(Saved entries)
# # # # #

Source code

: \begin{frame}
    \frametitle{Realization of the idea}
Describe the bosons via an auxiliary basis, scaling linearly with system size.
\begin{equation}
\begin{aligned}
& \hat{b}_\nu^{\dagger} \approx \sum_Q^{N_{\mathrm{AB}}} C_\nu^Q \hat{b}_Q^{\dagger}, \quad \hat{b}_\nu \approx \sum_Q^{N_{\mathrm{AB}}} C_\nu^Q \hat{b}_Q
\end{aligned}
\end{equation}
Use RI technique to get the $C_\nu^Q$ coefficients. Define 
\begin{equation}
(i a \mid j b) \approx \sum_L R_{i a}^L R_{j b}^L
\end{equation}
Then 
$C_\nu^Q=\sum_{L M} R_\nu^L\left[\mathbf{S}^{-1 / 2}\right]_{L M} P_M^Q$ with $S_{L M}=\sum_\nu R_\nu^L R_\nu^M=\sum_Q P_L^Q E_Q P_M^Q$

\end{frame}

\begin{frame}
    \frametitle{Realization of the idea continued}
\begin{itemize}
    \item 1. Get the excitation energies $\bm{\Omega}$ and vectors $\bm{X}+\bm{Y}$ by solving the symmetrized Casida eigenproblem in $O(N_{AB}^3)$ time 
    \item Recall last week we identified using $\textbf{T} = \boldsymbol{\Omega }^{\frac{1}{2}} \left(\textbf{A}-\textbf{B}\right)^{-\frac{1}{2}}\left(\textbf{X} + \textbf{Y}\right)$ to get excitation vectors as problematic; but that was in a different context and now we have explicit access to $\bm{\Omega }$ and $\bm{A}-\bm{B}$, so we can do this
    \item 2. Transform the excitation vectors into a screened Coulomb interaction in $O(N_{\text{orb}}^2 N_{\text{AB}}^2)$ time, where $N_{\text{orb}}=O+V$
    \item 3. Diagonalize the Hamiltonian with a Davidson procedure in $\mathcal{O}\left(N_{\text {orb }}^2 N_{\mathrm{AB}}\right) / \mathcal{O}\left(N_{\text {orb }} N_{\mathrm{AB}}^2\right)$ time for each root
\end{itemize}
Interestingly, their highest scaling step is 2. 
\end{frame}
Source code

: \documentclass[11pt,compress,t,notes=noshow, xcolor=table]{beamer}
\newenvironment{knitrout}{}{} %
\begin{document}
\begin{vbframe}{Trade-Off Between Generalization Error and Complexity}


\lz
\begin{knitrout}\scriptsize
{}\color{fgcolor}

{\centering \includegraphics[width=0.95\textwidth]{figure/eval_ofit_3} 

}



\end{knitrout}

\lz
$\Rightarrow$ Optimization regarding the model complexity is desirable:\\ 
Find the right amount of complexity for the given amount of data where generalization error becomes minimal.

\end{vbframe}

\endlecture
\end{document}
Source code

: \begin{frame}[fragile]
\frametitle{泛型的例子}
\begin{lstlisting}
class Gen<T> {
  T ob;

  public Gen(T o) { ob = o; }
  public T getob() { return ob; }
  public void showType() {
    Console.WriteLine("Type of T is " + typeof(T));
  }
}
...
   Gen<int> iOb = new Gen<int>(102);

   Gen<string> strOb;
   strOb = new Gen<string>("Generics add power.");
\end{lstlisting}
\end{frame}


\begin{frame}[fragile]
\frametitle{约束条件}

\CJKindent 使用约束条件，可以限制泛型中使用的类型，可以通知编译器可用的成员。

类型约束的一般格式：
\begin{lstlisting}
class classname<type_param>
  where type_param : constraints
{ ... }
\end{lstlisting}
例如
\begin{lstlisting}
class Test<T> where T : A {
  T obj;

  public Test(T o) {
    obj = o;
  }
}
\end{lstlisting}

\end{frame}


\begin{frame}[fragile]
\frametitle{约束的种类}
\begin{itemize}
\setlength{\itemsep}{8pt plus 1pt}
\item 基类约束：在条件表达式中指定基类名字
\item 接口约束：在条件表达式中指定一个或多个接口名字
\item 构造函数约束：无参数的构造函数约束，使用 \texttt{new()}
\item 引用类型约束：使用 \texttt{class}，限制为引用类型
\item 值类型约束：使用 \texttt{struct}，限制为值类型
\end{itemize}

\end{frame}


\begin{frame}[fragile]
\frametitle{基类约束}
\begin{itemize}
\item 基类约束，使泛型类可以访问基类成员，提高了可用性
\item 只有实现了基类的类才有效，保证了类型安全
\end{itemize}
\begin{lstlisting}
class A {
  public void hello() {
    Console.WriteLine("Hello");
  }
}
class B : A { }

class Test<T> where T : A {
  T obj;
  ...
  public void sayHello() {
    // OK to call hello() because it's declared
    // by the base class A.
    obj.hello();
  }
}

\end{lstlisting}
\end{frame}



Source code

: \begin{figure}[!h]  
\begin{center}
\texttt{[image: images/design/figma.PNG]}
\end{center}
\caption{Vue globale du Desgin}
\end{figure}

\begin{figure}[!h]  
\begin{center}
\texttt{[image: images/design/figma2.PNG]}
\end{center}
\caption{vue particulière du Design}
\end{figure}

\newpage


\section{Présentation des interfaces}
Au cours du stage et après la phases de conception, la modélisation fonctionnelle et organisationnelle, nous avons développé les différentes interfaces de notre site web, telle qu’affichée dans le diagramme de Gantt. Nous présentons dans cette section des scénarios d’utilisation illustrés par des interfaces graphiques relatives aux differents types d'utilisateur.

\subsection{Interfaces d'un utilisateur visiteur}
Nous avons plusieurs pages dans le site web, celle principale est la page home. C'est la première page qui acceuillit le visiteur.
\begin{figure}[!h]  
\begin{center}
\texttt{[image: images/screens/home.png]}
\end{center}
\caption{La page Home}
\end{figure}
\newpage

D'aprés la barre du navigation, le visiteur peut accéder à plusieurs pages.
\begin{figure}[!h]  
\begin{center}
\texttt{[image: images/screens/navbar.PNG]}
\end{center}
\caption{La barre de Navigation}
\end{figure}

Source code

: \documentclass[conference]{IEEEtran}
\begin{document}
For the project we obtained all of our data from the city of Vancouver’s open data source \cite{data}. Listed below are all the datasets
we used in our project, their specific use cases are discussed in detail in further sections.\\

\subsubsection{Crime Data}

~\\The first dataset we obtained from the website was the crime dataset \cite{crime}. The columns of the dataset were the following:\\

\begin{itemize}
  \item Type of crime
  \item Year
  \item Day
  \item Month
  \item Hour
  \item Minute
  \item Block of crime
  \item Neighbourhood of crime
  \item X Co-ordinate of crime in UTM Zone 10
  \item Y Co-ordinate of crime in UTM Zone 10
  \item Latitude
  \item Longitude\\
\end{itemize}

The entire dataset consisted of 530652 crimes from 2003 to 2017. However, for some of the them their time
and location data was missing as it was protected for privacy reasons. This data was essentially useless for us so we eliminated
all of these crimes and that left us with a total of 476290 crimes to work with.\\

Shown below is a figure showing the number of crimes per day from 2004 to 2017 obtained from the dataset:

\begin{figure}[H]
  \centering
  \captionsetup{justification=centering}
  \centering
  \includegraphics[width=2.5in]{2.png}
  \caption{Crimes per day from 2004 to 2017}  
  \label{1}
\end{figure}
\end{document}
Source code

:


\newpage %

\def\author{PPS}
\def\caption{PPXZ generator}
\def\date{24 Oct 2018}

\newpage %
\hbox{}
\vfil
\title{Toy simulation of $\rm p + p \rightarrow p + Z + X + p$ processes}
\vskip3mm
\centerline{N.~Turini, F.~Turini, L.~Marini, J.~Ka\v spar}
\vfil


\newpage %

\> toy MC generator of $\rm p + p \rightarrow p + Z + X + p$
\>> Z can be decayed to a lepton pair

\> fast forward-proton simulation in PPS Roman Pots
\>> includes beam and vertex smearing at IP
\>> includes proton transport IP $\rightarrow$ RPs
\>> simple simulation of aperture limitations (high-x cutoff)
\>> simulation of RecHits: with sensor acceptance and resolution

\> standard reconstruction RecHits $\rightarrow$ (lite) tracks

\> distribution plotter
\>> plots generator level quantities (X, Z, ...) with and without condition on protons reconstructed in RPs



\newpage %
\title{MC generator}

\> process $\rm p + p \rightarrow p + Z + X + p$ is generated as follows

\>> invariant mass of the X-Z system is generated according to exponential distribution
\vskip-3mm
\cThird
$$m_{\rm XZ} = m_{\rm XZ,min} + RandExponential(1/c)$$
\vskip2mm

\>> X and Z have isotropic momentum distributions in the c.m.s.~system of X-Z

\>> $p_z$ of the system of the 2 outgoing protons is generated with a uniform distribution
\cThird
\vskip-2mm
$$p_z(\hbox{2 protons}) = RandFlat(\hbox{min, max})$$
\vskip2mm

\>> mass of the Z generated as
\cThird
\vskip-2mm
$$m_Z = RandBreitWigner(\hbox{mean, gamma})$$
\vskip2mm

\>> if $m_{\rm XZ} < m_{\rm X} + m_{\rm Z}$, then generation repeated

# # # # #

▸ **TASK REQUIREMENTS**:
For each line above that contains the word "plusieurs", give the line as it is written.

▸ **WRITTEN ANSWER**:
Nous avons plusieurs pages dans le site web, celle principale est la page home. C'est la première page qui acceuillit le visiteur.
D'aprés la barre du navigation, le visiteur peut accéder à plusieurs pages.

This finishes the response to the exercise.